Stephen, I guess there is a misunderstanding here: the "business layer"
concerns what's beyond and below JSF and the web - usually database
handling providing persistent data to component beans.
In case components have to deal with such layer - and AFAIK any complex
JSF application have to do it - then refreshing a single component
during a PPR cycle implies reading the contents of *all* other
components event if they will not be sent back to the client at all.
That's because all components are asked to be rendered anyway, and a
number of them are wired to the business layer to get actual contents.
Of course we can cache and speculate about the persistent layer not
being changed across PPR requersts - but the overall problem remains.
-- Renzo
Stephen Friedrich wrote:
Renzo Tomaselli wrote:
less DOM to update - but the business layer is fully involved as for
full-page requests.
For industrial applications this is usually the most significant cost.
What makes you think so?
On each full page load on my machine Firefox needs 200ms just to parse
and run the common Trinidad javascript (if Firebug is to be trusted).

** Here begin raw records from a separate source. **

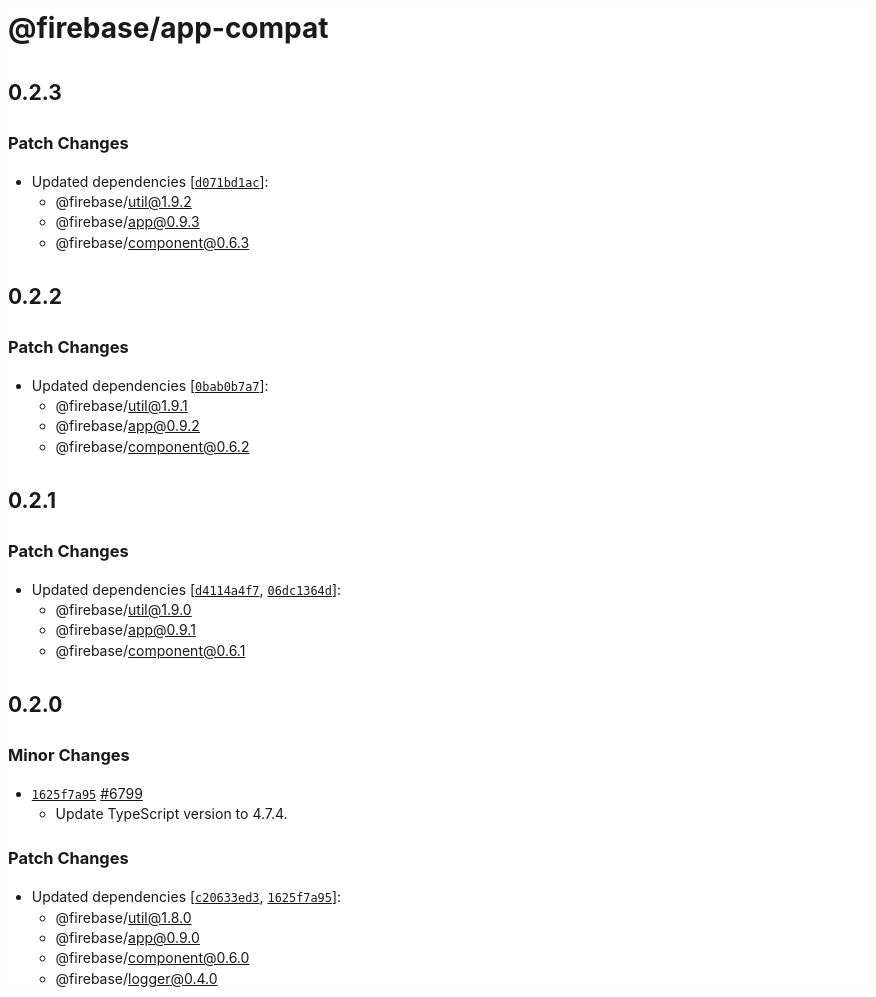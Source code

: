 # @firebase/app-compat

## 0.2.3

### Patch Changes

- Updated
  dependencies [[`d071bd1ac`](https://github.com/firebase/firebase-js-sdk/commit/d071bd1acaa0583b4dd3454387fc58eafddb5c30)]:
    - @firebase/util@1.9.2
    - @firebase/app@0.9.3
    - @firebase/component@0.6.3

## 0.2.2

### Patch Changes

- Updated
  dependencies [[`0bab0b7a7`](https://github.com/firebase/firebase-js-sdk/commit/0bab0b7a786d1563bf665904c7097d1fe06efce5)]:
    - @firebase/util@1.9.1
    - @firebase/app@0.9.2
    - @firebase/component@0.6.2

## 0.2.1

### Patch Changes

- Updated
  dependencies [[`d4114a4f7`](https://github.com/firebase/firebase-js-sdk/commit/d4114a4f7da3f469c0c900416ac8beee58885ec3), [`06dc1364d`](https://github.com/firebase/firebase-js-sdk/commit/06dc1364d7560f4c563e1ccc89af9cad4cd91df8)]:
    - @firebase/util@1.9.0
    - @firebase/app@0.9.1
    - @firebase/component@0.6.1

## 0.2.0

### Minor Changes

- [`1625f7a95`](https://github.com/firebase/firebase-js-sdk/commit/1625f7a95cc3ffb666845db0a8044329be74b5be) [#6799](https://github.com/firebase/firebase-js-sdk/pull/6799)
  - Update TypeScript version to 4.7.4.

### Patch Changes

- Updated
  dependencies [[`c20633ed3`](https://github.com/firebase/firebase-js-sdk/commit/c20633ed35056cbadc9d65d9ceddf4e28d1ea666), [`1625f7a95`](https://github.com/firebase/firebase-js-sdk/commit/1625f7a95cc3ffb666845db0a8044329be74b5be)]:
    - @firebase/util@1.8.0
    - @firebase/app@0.9.0
    - @firebase/component@0.6.0
    - @firebase/logger@0.4.0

Spending that time on the server side would allow for many, many full
JSF cycles.
Network latency, client side javascript execution, the usual browser
limit of max. 2 request to the same domain plus many other issues
limit the peformance much more.
Of course if by "industrial applications" you mean those with thousands
of _simultaneous_ accesses, then raw time spent on server side processing
probably really becomes more important.